Im Kleingedruckten offenbart sich ein Desaster

Mit Beschluss vom 23.10.2012 hat das EBA die fünfte Planänderung im Abschnitt 1.1 genehmigt. Diese Zentralisierung der Grundwassermanipulation wurde am 30.4.2010 vom EBA bereits durchgewunken. Weil dieser Genehmigungsbehörde aber damals sehr wohl bewusst war, dass Belange des Artenschutzes betroffen waren, und trotzdem der BUND nicht in das Änderungsverfahren eingebunden wurde, verfügte der VGH-Mannheim im Dezember 2011 einen Baustopp der fast fertig gestellten Baumaßnahmen. Nun wurde also nachträglich legitimiert, was am 30.9.2010 zu einem skandalösen Polizeieinsatz führte, und in der folgenden Nacht in der Vernichtung des ersten Teils des Mittleren Schlossgartens endete.

Mit Eisenstangen suchen die "Experten" nach Baumwurzeln der nun geschützten Platane 221. Beschädigungen und folgenden Pilzbefall nimmt man offenbar in Kauf.

Inzwischen wird aus der Zentralisierung wieder eine Dezentralisierung. Mit der siebten Planänderung, die sich gegenüber mehr als 12.000 Einsprüchen durchsetzen muss, will die Bahn zwei weitere Anlagen zur Grundwassermanipulation bauen können. Die nun (nachträglich) erteilte Genehmigung für die Wellblechhütte ist durch das Planungschaos der Projektbetreiber nahezu wertlos, denn die bereits verlegten Rohre sind zu klein dimensioniert und es müssen weitere Kilometer errichtet, weitere Brunnen gebohrt werden.

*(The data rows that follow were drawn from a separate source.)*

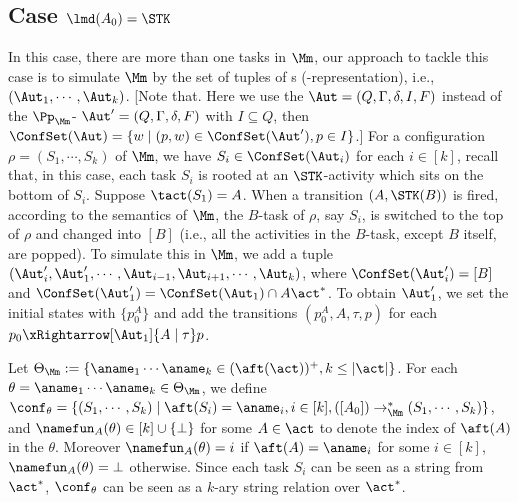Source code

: \subsection{Case $\lmd(A_0)=\STK$}\label{sec:a0stk}
In this case, there are more than one tasks in $\Mm$, our approach to tackle this case is to simulate $\Mm$ by the set of tuples of {\WOTrNFA}s ({\WOTrNFA}-representation), i.e., $(\Aut_1,\cdots,\Aut_k)$.  [Note that. Here we use the {\WOTrNFA} $\Aut = (Q,\Gamma,\delta,I,F)$ instead of the $\Pp_{\Mm}$-{\WOTrNFA} $\Aut'=(Q,\Gamma,\delta,F)$ with $I\subseteq Q$, then $\ConfSet(\Aut) = \{w\mid (p,w)\in\ConfSet(\Aut'),p\in I\}$.] For a configuration $\rho = (S_1,\cdots,S_k)$ of $\Mm$, we have $S_i\in\ConfSet(\Aut_i)$ for each $i\in[k]$, recall that, in this case, each task $S_i$ is rooted at an $\STK$-activity which sits on the bottom of $S_i$. Suppose $\tact(S_1) = A$. When a transition $(A,\STK(B))$ is fired, according to the semantics of $\Mm$, the $B$-task of $\rho$, say $S_i$, is switched to the top of $\rho$ and changed into $[B]$ (i.e., all the activities in the $B$-task, except $B$ itself, are popped). To simulate this in $\Mm$, we add a tuple $(\Aut_i',\Aut_1',\cdots,\Aut_{i-1},\Aut_{i+1},\cdots,\Aut_{k})$, where $\ConfSet(\Aut_i')=[B]$ and $\ConfSet(\Aut_1') = \ConfSet(\Aut_1)\cap A\act^*$. To obtain $\Aut_1'$, we set the initial states with $\{p_0^A\}$ and add the transitions $(p_0^A,A,\tau,p)$ for each $p_0\xRightarrow[\Aut_1]{A\mid\tau}p$. 


Let $\Theta_\Mm:=\{ \aname_1 \cdots \aname_k \in (\aft(\act))^+, k \le |\act|\}$. For each $\theta=\aname_1 \cdots \aname_k \in \Theta_\Mm$, we define $\conf_\theta = \{(S_1, \cdots, S_k) \mid \aft(S_i) =\aname_i, i\in[k],  ([A_0]) \rightarrow_\Mm^* (S_1, \cdots, S_k)\}$, and $\namefun_A(\theta)\in[k]\cup\{\bot\}$ for some $A\in\act$ to denote the index of $\aft(A)$ in the $\theta$. Moreover $\namefun_A(\theta) = i$ if $\aft(A) = \aname_i$ for some $i\in[k]$, $\namefun_A(\theta) = \bot$ otherwise. Since each task $S_i$ can be seen as a string from $\act^*$, $\conf_\theta$ can be seen as a $k$-ary string relation over $\act^*$. 

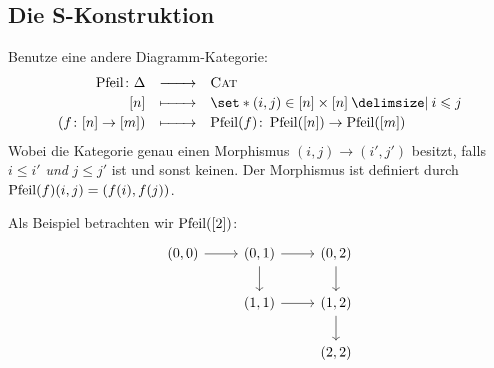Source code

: \subsection{Die S-Konstruktion} %
\label{sub:die_s_konstruktion}
Benutze eine andere Diagramm-Kategorie:
\[
	\begin{array}{rcl}
		\textstyle \mathrm{Pfeil} \colon \Delta &\xrightarrow{\minwidthbox{}{2em}} & \textstyle \textsc{Cat} \\[0.5ex]
		\textstyle \benbrace*{n} &\xmapsto{\minwidthbox{\mbox{ }}{2em}} & \textstyle \set*{(i,j) \in \benbrace*{n} \times \benbrace*{n} \given  i \le j} \\[0.5ex]
		\textstyle (f \colon \benbrace*{n} \to \benbrace*{m}) &\xmapsto{\minwidthbox{\mbox{ }}{2em}} & \textstyle \operatorname{Pfeil}(f) \colon \operatorname{Pfeil}(\benbrace*{n}) \to \operatorname{Pfeil}(\benbrace*{m})
	\end{array}
\]
Wobei die Kategorie genau einen Morphismus $(i,j) \to (i',j')$ besitzt, falls $i \le i'$ \emph{und} $j \le j'$ ist und sonst keinen. Der Morphismus ist definiert durch $\operatorname{Pfeil}(f)(i,j) = \enbrace*{f(i),f(j)}$.

Als Beispiel betrachten wir $\operatorname{Pfeil}(\benbrace*{2})$:
\[
	\begin{tikzcd}
		(0,0) \rar & (0,1) \rar \dar & (0,2) \dar \\
		& (1,1) \rar & (1,2) \dar \\
		& & (2,2)
	\end{tikzcd}
\]

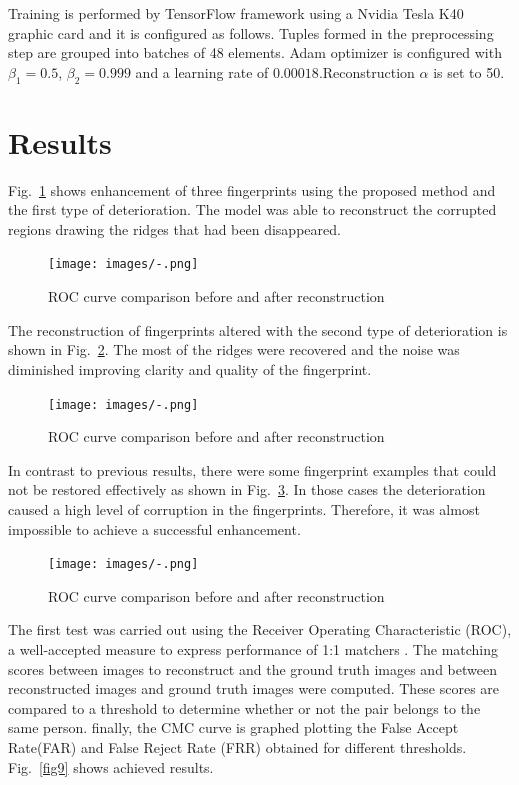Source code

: \documentclass[a4paper,fleqn]{cas-dc}
\begin{document}
Training is performed by TensorFlow framework using a Nvidia Tesla K40 graphic card and it is configured as follows. Tuples formed in the preprocessing step are grouped into batches of 48 elements. Adam optimizer is configured with $\beta_{1}=0.5$, $\beta_{2}=0.999$ and a learning rate of $0.00018$.Reconstruction $\alpha$ is set to 50.

\section{Results}
\label{sec:R}

Fig.~\ref{fig6} shows enhancement of three fingerprints using the proposed method and the first type of deterioration. The model was able to reconstruct the corrupted regions drawing the ridges that had been disappeared.

\begin{figure}[htbp]
\centerline{\texttt{[image: images/-.png]}}
\caption{ROC curve comparison before and after reconstruction}
\label{fig6}
\end{figure}

The reconstruction of fingerprints altered with the second type of deterioration is shown in Fig.~\ref{fig7}. The most of the ridges were recovered and the noise was diminished improving clarity and quality of the fingerprint.

\begin{figure}[htbp]
\centerline{\texttt{[image: images/-.png]}}
\caption{ROC curve comparison before and after reconstruction}
\label{fig7}
\end{figure}

In contrast to previous results, there were some fingerprint examples that could not be restored effectively as shown in Fig.~\ref{fig8}. In those cases the deterioration caused a high level of corruption in the fingerprints. Therefore, it was almost impossible to achieve a successful enhancement.

\begin{figure}[htbp]
\centerline{\texttt{[image: images/-.png]}}
\caption{ROC curve comparison before and after reconstruction}
\label{fig8}
\end{figure}

The first test was carried out using the Receiver Operating Characteristic (ROC), a well-accepted measure to express performance of 1:1 matchers \hyperref[sec:ref6]{\cite{b6}}. The matching scores between images to reconstruct and the ground truth images and between reconstructed images and ground truth images were computed. These scores are compared to a threshold to determine whether or not the pair belongs to the same person. finally, the CMC curve is graphed plotting the False Accept Rate(FAR) and False Reject Rate (FRR) obtained for different thresholds. Fig.~\ref{fig9} shows achieved results.
\end{document}
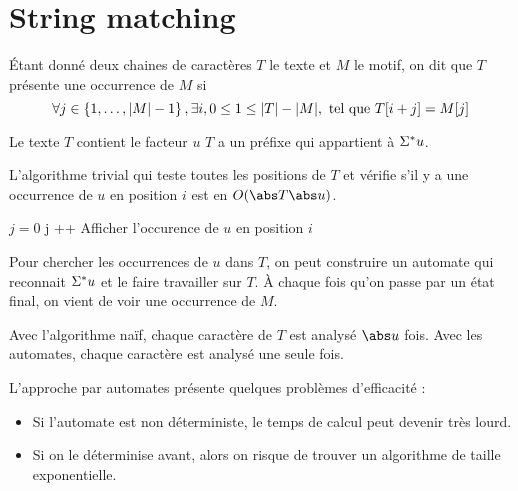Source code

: \section{String matching}

\begin{definition}
	Étant donné deux chaines de caractères $T$ le texte et $M$ le motif, on dit que $T$ présente une occurrence de $M$ si
	$$\forall j \in \left\{1,\ldots,|M| -1\right\}, \exists i, 0 \leq 1 \leq |T| - |M|, \text{ tel que } T[i + j] = M[j]$$
\end{definition}

\begin{remarque}
	Le texte $T$ contient le facteur $u$ \ssi $T$ a un préfixe qui appartient à $\Sigma^{*} u$.
\end{remarque}

\begin{remarque}
	L'algorithme trivial qui teste toutes les positions de $T$ et vérifie s'il y a une occurrence de $u$ en position $i$ est en $O(\abs T \abs u)$.

	\begin{algorithmic}[lines]
		\State $j = 0$
		\State j ++
		\EndIf
		\State Afficher l'occurence de $u$ en position $i$
		\EndIf
		\EndFor
		\EndFunction
	\end{algorithmic}


\end{remarque}

\begin{remarque}
	Pour chercher les occurrences de $u$ dans $T$, on peut construire un automate qui reconnait $\Sigma^{*} u$ et le faire travailler sur $T$.
	À chaque fois qu'on passe par un état final, on vient de voir une occurrence de $M$.
\end{remarque}

\begin{remarque}
	Avec l'algorithme naïf, chaque caractère de $T$ est analysé $\abs u$ fois. Avec les automates, chaque caractère est analysé une seule fois.
\end{remarque}

\begin{remarque}
	L'approche par automates présente quelques problèmes d'efficacité :
	\begin{itemize}
		\item Si l'automate est non déterministe, le temps de calcul peut devenir très lourd.
		\item Si on le déterminise avant, alors on risque de trouver un algorithme de taille exponentielle.
	\end{itemize}
\end{remarque}

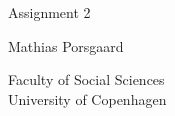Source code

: \begin{titlepage}
    \begin{center}
        \vspace*{1cm}
            
        \Huge
        Assignment 2

            
        \vspace{-1.0cm}
        \LARGE
        
            
        \vspace{1.5cm}
            
        Mathias Porsgaard
            
        \vfill
            
        \vspace{0.8cm}
            
            
        \Large
        Faculty of Social Sciences\\
        University of Copenhagen
            
    \end{center}
\end{titlepage}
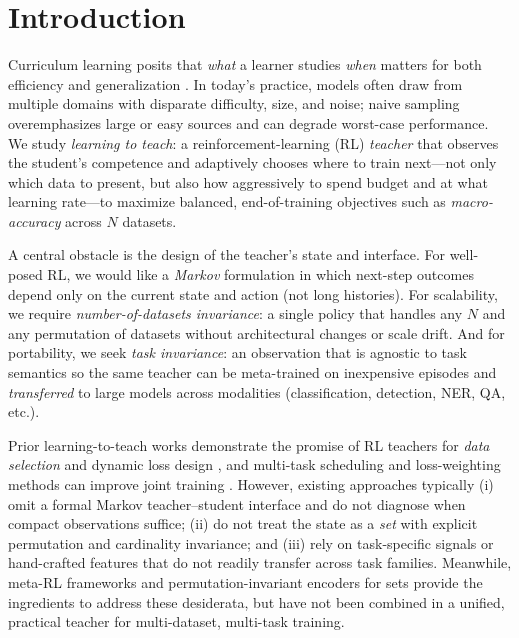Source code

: \documentclass[11pt]{article}
\newcommand{\1}{\mathbf{1}}
\begin{document}
\section{Introduction}
Curriculum learning posits that \emph{what} a learner studies \emph{when} matters for both efficiency and generalization \citep{bengio2009curriculum,kumar2010selfpaced}. In today’s practice, models often draw from multiple domains with disparate difficulty, size, and noise; naive sampling overemphasizes large or easy sources and can degrade worst-case performance. We study \emph{learning to teach}: a reinforcement-learning (RL) \emph{teacher} that observes the student’s competence and adaptively chooses where to train next---not only which data to present, but also how aggressively to spend budget and at what learning rate---to maximize balanced, end-of-training objectives such as \emph{macro-accuracy} across $N$ datasets.

A central obstacle is the design of the teacher’s state and interface. For well-posed RL, we would like a \emph{Markov} formulation in which next-step outcomes depend only on the current state and action (not long histories). For scalability, we require \emph{number-of-datasets invariance}: a single policy that handles any $N$ and any permutation of datasets without architectural changes or scale drift. And for portability, we seek \emph{task invariance}: an observation that is agnostic to task semantics so the same teacher can be meta-trained on inexpensive episodes and \emph{transferred} to large models across modalities (classification, detection, NER, QA, etc.).

Prior learning-to-teach works demonstrate the promise of RL teachers for \emph{data selection} \citep{fan2018l2t} and dynamic loss design \citep{wu2018l2tloss}, and multi-task scheduling and loss-weighting methods can improve joint training \citep{kendall2018uncertainty,chen2018gradnorm}. However, existing approaches typically (i) omit a formal Markov teacher--student interface and do not diagnose when compact observations suffice; (ii) do not treat the state as a \emph{set} with explicit permutation and cardinality invariance; and (iii) rely on task-specific signals or hand-crafted features that do not readily transfer across task families. Meanwhile, meta-RL frameworks \citep{duan2016rl2,finn2017maml} and permutation-invariant encoders for sets \citep{zaheer2017deepsets,lee2019settransformer} provide the ingredients to address these desiderata, but have not been combined in a unified, practical teacher for multi-dataset, multi-task training.
\end{document}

Wie auch bei der gesamten Planung der einzelnen Bauabschnitte, die alle wegen anstehender Änderungen nicht realisierbar sind, offenbart das sogenannte Grundwassermangement beispielhaft die unverantwortbare Salamitaktik der Projektbetreiber. Erst wird eine Genehmigung mit falschen Angaben erschlichen, dann wird zerstört, dann werden ein paar Fakten nachgereicht – die natürlich zwingend genehmigt werden müssen … und werden. Die Politik und die Genehmigungsbehörden lassen sich am Nasenring führen, derweil die Bahn das Geld zum Fenster rausschmeißt, solange, bis nachgedruckt werden muss. Der sogenannte Kostendeckel ist längst nicht mehr einzuhalten.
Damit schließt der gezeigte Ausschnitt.